L’agroécologie dans l’administration fédérale

[Contribution de Madeleine Kaufmann (OFAG), octobre 2024]

Le Conseil fédéral considère l’agroécologie comme une approche décisive pour parvenir à une transformation vers des systèmes alimentaires plus durables [Ip. 21.3913Ip. 21.4407] . L’accent est mis sur l’utilisation des expériences locales des agriculteurs et sur la promotion du partage des connaissances entre les différents acteurs afin de développer des pratiques agricoles durables. L’agroécologie vise à promouvoir des modèles de commercialisation locaux et innovants qui mettent davantage en relation les producteurs, les transformateurs et les consommateurs et qui améliorent la résilience des systèmes alimentaires locaux.

La Stratégie pour le développement durable 2030 de la Confédération contient des objectifs de transformation des systèmes alimentaires avec des orientations correspondantes pour les niveaux nationaux. Pour renforcer la résilience des systèmes alimentaires, la stratégie fait notamment référence à l’exploitation des principes agro-écologiques. Le Conseil fédéral a pris en compte les principes agro-écologiques dans le développement de la politique agricole, notamment dans le cadre des systèmes de production durables et de la sécurité alimentaire (Rapport du Conseil fédéral, Orientation future de la politique agricole, 22.06.2022).
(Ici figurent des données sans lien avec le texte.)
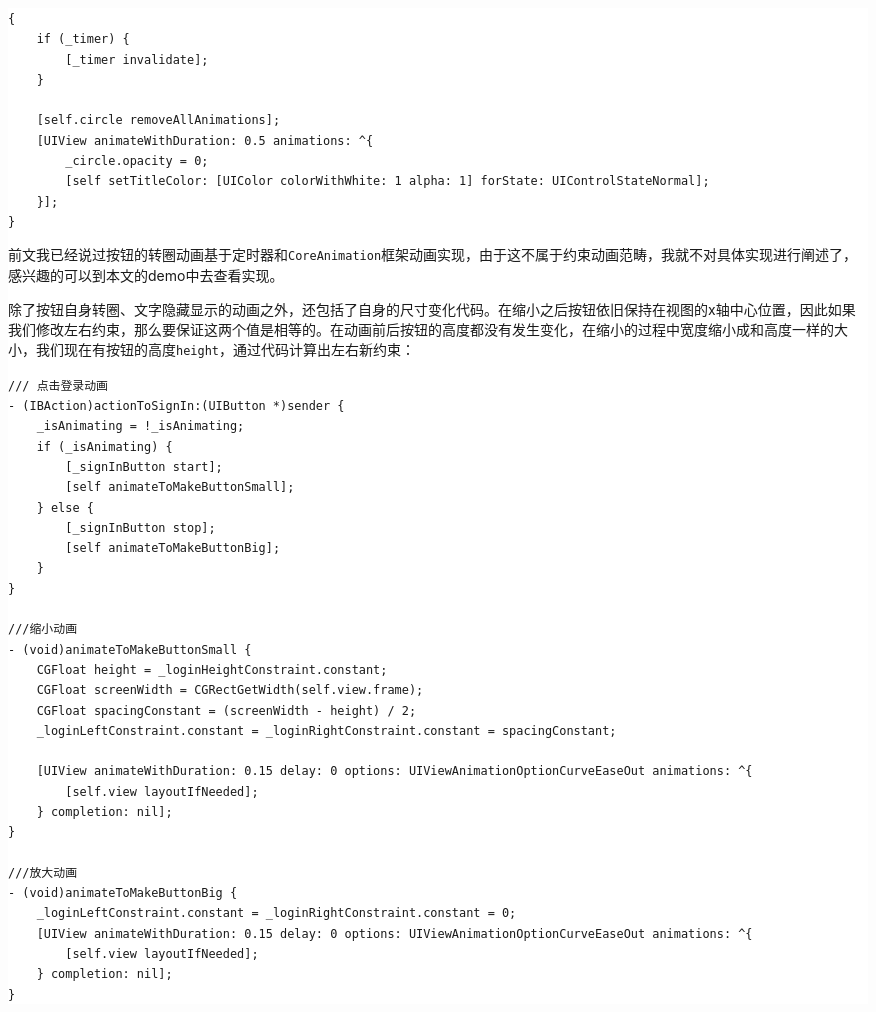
 ``` 
{
    if (_timer) {
        [_timer invalidate];
    }

    [self.circle removeAllAnimations];
    [UIView animateWithDuration: 0.5 animations: ^{
        _circle.opacity = 0;
        [self setTitleColor: [UIColor colorWithWhite: 1 alpha: 1] forState: UIControlStateNormal];
    }];
}
```

前文我已经说过按钮的转圈动画基于定时器和`CoreAnimation`框架动画实现，由于这不属于约束动画范畴，我就不对具体实现进行阐述了，感兴趣的可以到本文的demo中去查看实现。

除了按钮自身转圈、文字隐藏显示的动画之外，还包括了自身的尺寸变化代码。在缩小之后按钮依旧保持在视图的x轴中心位置，因此如果我们修改左右约束，那么要保证这两个值是相等的。在动画前后按钮的高度都没有发生变化，在缩小的过程中宽度缩小成和高度一样的大小，我们现在有按钮的高度`height`，通过代码计算出左右新约束：

``` 
/// 点击登录动画
- (IBAction)actionToSignIn:(UIButton *)sender {
    _isAnimating = !_isAnimating;
    if (_isAnimating) {
        [_signInButton start];
        [self animateToMakeButtonSmall];
    } else {
        [_signInButton stop];
        [self animateToMakeButtonBig];
    }
}

///缩小动画
- (void)animateToMakeButtonSmall {
    CGFloat height = _loginHeightConstraint.constant;
    CGFloat screenWidth = CGRectGetWidth(self.view.frame);
    CGFloat spacingConstant = (screenWidth - height) / 2;
    _loginLeftConstraint.constant = _loginRightConstraint.constant = spacingConstant;

    [UIView animateWithDuration: 0.15 delay: 0 options: UIViewAnimationOptionCurveEaseOut animations: ^{
        [self.view layoutIfNeeded];
    } completion: nil];
}

///放大动画
- (void)animateToMakeButtonBig {
    _loginLeftConstraint.constant = _loginRightConstraint.constant = 0;
    [UIView animateWithDuration: 0.15 delay: 0 options: UIViewAnimationOptionCurveEaseOut animations: ^{
        [self.view layoutIfNeeded];
    } completion: nil];
}
```

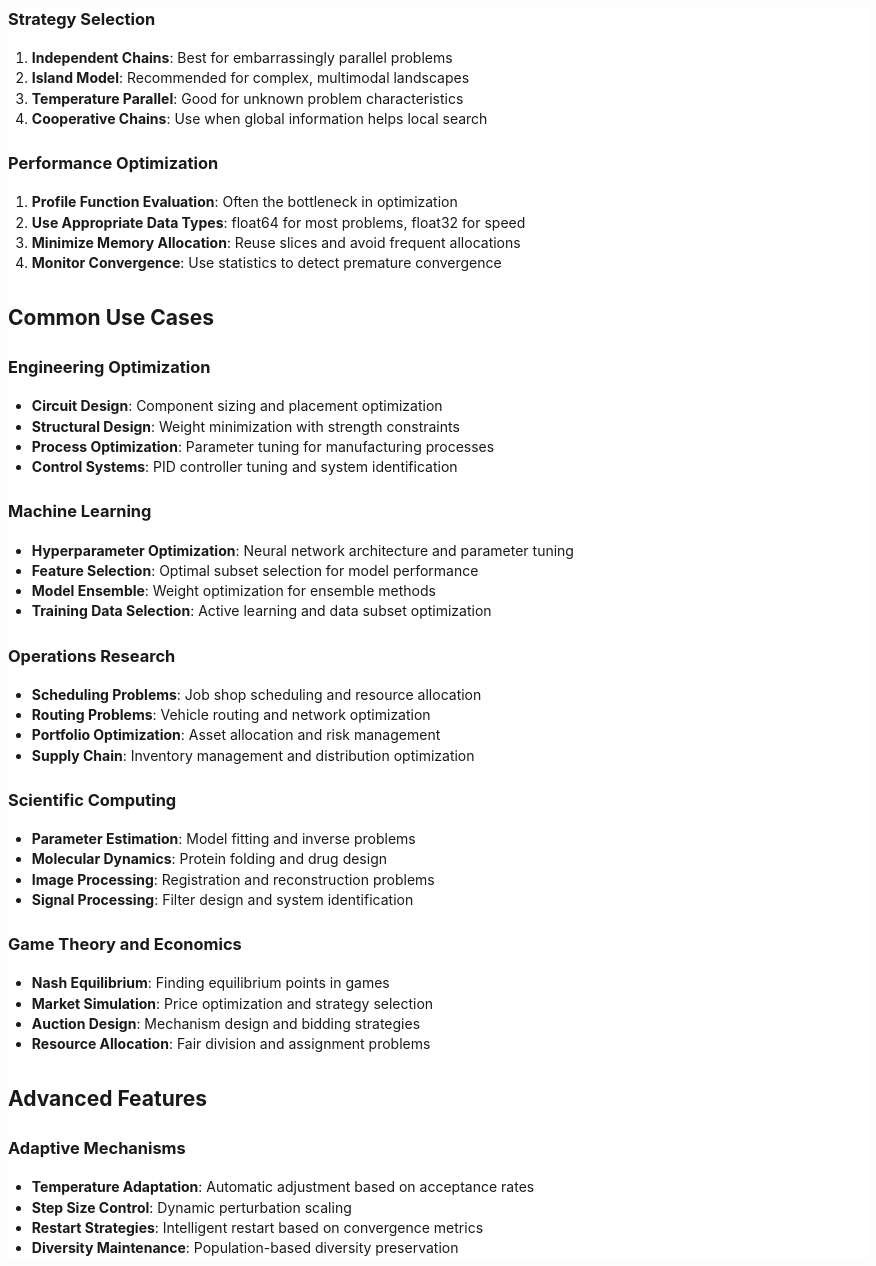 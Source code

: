 ### Strategy Selection
1. **Independent Chains**: Best for embarrassingly parallel problems
2. **Island Model**: Recommended for complex, multimodal landscapes
3. **Temperature Parallel**: Good for unknown problem characteristics
4. **Cooperative Chains**: Use when global information helps local search

### Performance Optimization
1. **Profile Function Evaluation**: Often the bottleneck in optimization
2. **Use Appropriate Data Types**: float64 for most problems, float32 for speed
3. **Minimize Memory Allocation**: Reuse slices and avoid frequent allocations
4. **Monitor Convergence**: Use statistics to detect premature convergence

## Common Use Cases

### Engineering Optimization
- **Circuit Design**: Component sizing and placement optimization
- **Structural Design**: Weight minimization with strength constraints
- **Process Optimization**: Parameter tuning for manufacturing processes
- **Control Systems**: PID controller tuning and system identification

### Machine Learning
- **Hyperparameter Optimization**: Neural network architecture and parameter tuning
- **Feature Selection**: Optimal subset selection for model performance
- **Model Ensemble**: Weight optimization for ensemble methods
- **Training Data Selection**: Active learning and data subset optimization

### Operations Research
- **Scheduling Problems**: Job shop scheduling and resource allocation
- **Routing Problems**: Vehicle routing and network optimization
- **Portfolio Optimization**: Asset allocation and risk management
- **Supply Chain**: Inventory management and distribution optimization

### Scientific Computing
- **Parameter Estimation**: Model fitting and inverse problems
- **Molecular Dynamics**: Protein folding and drug design
- **Image Processing**: Registration and reconstruction problems
- **Signal Processing**: Filter design and system identification

### Game Theory and Economics
- **Nash Equilibrium**: Finding equilibrium points in games
- **Market Simulation**: Price optimization and strategy selection
- **Auction Design**: Mechanism design and bidding strategies
- **Resource Allocation**: Fair division and assignment problems

## Advanced Features

### Adaptive Mechanisms
- **Temperature Adaptation**: Automatic adjustment based on acceptance rates
- **Step Size Control**: Dynamic perturbation scaling
- **Restart Strategies**: Intelligent restart based on convergence metrics
- **Diversity Maintenance**: Population-based diversity preservation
La stratégie climatique pour l’agriculture et l’alimentation 2050, publiée en 2024, intègre également l’agroécologie. Par exemple, les fonds d’innovation, de conseil et de recherche ainsi que les crédits d’investissement seront davantage orientés vers la transformation du système alimentaire en tenant compte des principes agro-écologiques. Le centre de compétence fédéral pour la recherche agricole, Agroscope, a identifié les systèmes de production agro-écologiques comme l’un des six thèmes de recherche à suivre à long terme. Cela sera mis en œuvre dans le programme de travail actuel (2022-2025) et dans le prochain (2026-2029). Les activités de recherche visent à développer les approches agroécologiques et à les mettre en pratique afin de contribuer à une agriculture plus durable et plus résiliente.

Au niveau multilatéral, la Suisse joue un rôle actif dans la promotion de l’agroécologie, notamment par l’intermédiaire de la Direction du développement et de la coopération (DDC). Elle a été l’un des premiers pays à signer la Coalition pour l’agroécologie dans le cadre du Sommet des Nations unies sur le système alimentaire de 2021. Cette coalition a pour objectif de renforcer et de promouvoir les approches agroécologiques dans les domaines de la recherche, de la politique et des investissements. La Suisse s’engage également au sein d’organisations multilatérales clés telles que la FAO, le FIDA, le PAM et le CGIAR afin de soutenir la diffusion des pratiques agroécologiques à l’échelle mondiale.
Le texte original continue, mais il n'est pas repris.